The Tax Foundation

July 30, 2009

Tax Foundation Summer Fellows Micah Cohen and Kiran Sheffrin Pen Op-Ed on California Tax Reform for San Diego Union-Tribune

"Solving California's budget problems"

By Micah Cohen and Kiran Sheffrin

Gov. Arnold Schwarzenegger and legislators are touting a compromise reached last week as a solution to the state's $26 billion budget shortfall, but the deal is woefully short of solving all of their problems. California is now so deep in mud that it is still issuing IOUs. So why is California, the state whose gross domestic product rivals that of entire nations, scrambling for stable ground? The answer is structural, and the solution is here.

The California Commission on the 21st Century Economy, better known as the Parsky commission for its chairman, businessman Gerald Parsky of Rancho Santa Fe, has crafted a winning proposal that includes a net receipts tax to replace the corporate income tax and the general fund sales tax, and a single-rate, progressive personal income tax.

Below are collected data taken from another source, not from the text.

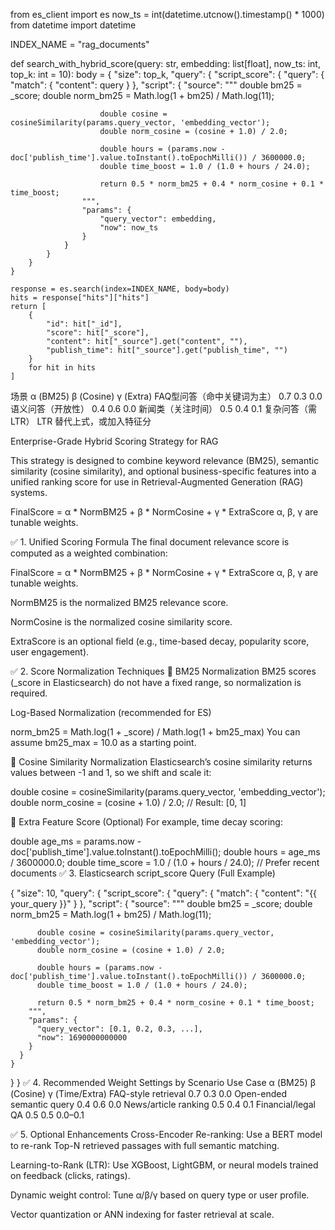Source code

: from es_client import es
now_ts = int(datetime.utcnow().timestamp() * 1000)
from datetime import datetime

INDEX_NAME = "rag_documents"

def search_with_hybrid_score(query: str, embedding: list[float], now_ts: int, top_k: int = 10):
    body = {
        "size": top_k,
        "query": {
            "script_score": {
                "query": {
                    "match": {
                        "content": query
                    }
                },
                "script": {
                    "source": """
                        double bm25 = _score;
                        double norm_bm25 = Math.log(1 + bm25) / Math.log(11);

                        double cosine = cosineSimilarity(params.query_vector, 'embedding_vector');
                        double norm_cosine = (cosine + 1.0) / 2.0;

                        double hours = (params.now - doc['publish_time'].value.toInstant().toEpochMilli()) / 3600000.0;
                        double time_boost = 1.0 / (1.0 + hours / 24.0);

                        return 0.5 * norm_bm25 + 0.4 * norm_cosine + 0.1 * time_boost;
                    """,
                    "params": {
                        "query_vector": embedding,
                        "now": now_ts
                    }
                }
            }
        }
    }

    response = es.search(index=INDEX_NAME, body=body)
    hits = response["hits"]["hits"]
    return [
        {
            "id": hit["_id"],
            "score": hit["_score"],
            "content": hit["_source"].get("content", ""),
            "publish_time": hit["_source"].get("publish_time", "")
        }
        for hit in hits
    ]




场景	α (BM25)	β (Cosine)	γ (Extra)
FAQ型问答（命中关键词为主）	0.7	0.3	0.0
语义问答（开放性）	0.4	0.6	0.0
新闻类（关注时间）	0.5	0.4	0.1
复杂问答（需 LTR）	LTR 替代上式，或加入特征分





Enterprise-Grade Hybrid Scoring Strategy for RAG

This strategy is designed to combine keyword relevance (BM25), semantic similarity (cosine similarity), and optional business-specific features into a unified ranking score for use in Retrieval-Augmented Generation (RAG) systems.


FinalScore = α * NormBM25 + β * NormCosine + γ * ExtraScore
α, β, γ are tunable weights.

✅ 1. Unified Scoring Formula
The final document relevance score is computed as a weighted combination:

FinalScore = α * NormBM25 + β * NormCosine + γ * ExtraScore
α, β, γ are tunable weights.

NormBM25 is the normalized BM25 relevance score.

NormCosine is the normalized cosine similarity score.

ExtraScore is an optional field (e.g., time-based decay, popularity score, user engagement).

✅ 2. Score Normalization Techniques
🔹 BM25 Normalization
BM25 scores (_score in Elasticsearch) do not have a fixed range, so normalization is required.

 Log-Based Normalization (recommended for ES)

norm_bm25 = Math.log(1 + _score) / Math.log(1 + bm25_max)
You can assume bm25_max = 10.0 as a starting point.

🔹 Cosine Similarity Normalization
Elasticsearch’s cosine similarity returns values between -1 and 1, so we shift and scale it:


double cosine = cosineSimilarity(params.query_vector, 'embedding_vector');
double norm_cosine = (cosine + 1.0) / 2.0;  // Result: [0, 1]

🔹 Extra Feature Score (Optional)
For example, time decay scoring:


double age_ms = params.now - doc['publish_time'].value.toInstant().toEpochMilli();
double hours = age_ms / 3600000.0;
double time_score = 1.0 / (1.0 + hours / 24.0);  // Prefer recent documents
✅ 3. Elasticsearch script_score Query (Full Example)

{
  "size": 10,
  "query": {
    "script_score": {
      "query": {
        "match": {
          "content": "{{ your_query }}"
        }
      },
      "script": {
        "source": """
          double bm25 = _score;
          double norm_bm25 = Math.log(1 + bm25) / Math.log(11);

          double cosine = cosineSimilarity(params.query_vector, 'embedding_vector');
          double norm_cosine = (cosine + 1.0) / 2.0;

          double hours = (params.now - doc['publish_time'].value.toInstant().toEpochMilli()) / 3600000.0;
          double time_boost = 1.0 / (1.0 + hours / 24.0);

          return 0.5 * norm_bm25 + 0.4 * norm_cosine + 0.1 * time_boost;
        """,
        "params": {
          "query_vector": [0.1, 0.2, 0.3, ...],
          "now": 1690000000000
        }
      }
    }
  }
}
✅ 4. Recommended Weight Settings by Scenario
Use Case	α (BM25)	β (Cosine)	γ (Time/Extra)
FAQ-style retrieval	0.7	0.3	0.0
Open-ended semantic query	0.4	0.6	0.0
News/article ranking	0.5	0.4	0.1
Financial/legal QA	0.5	0.5	0.0–0.1

✅ 5. Optional Enhancements
Cross-Encoder Re-ranking: Use a BERT model to re-rank Top-N retrieved passages with full semantic matching.

Learning-to-Rank (LTR): Use XGBoost, LightGBM, or neural models trained on feedback (clicks, ratings).

Dynamic weight control: Tune α/β/γ based on query type or user profile.

Vector quantization or ANN indexing for faster retrieval at scale.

Enactment of such a bold plan would vault California into the national spotlight and start a wave of state tax reform that the country hasn't seen since Proposition 13 was adopted 30 years ago.

California now relies heavily on volatile tax revenue sources. The extremely progressive structure of the tax code creates business cycle "bracket creep." That is, during economic booms individuals move up in tax brackets and during recessions they move down. The result is the state's $26 billion budget crisis.

Personal income tax reform is politically feasible, as Maine showed recently by simplifying from four brackets to two. If California follows one expected suggestion from the commission—to go from seven brackets to one—its personal income tax would still be progressive and yet provide much steadier revenue.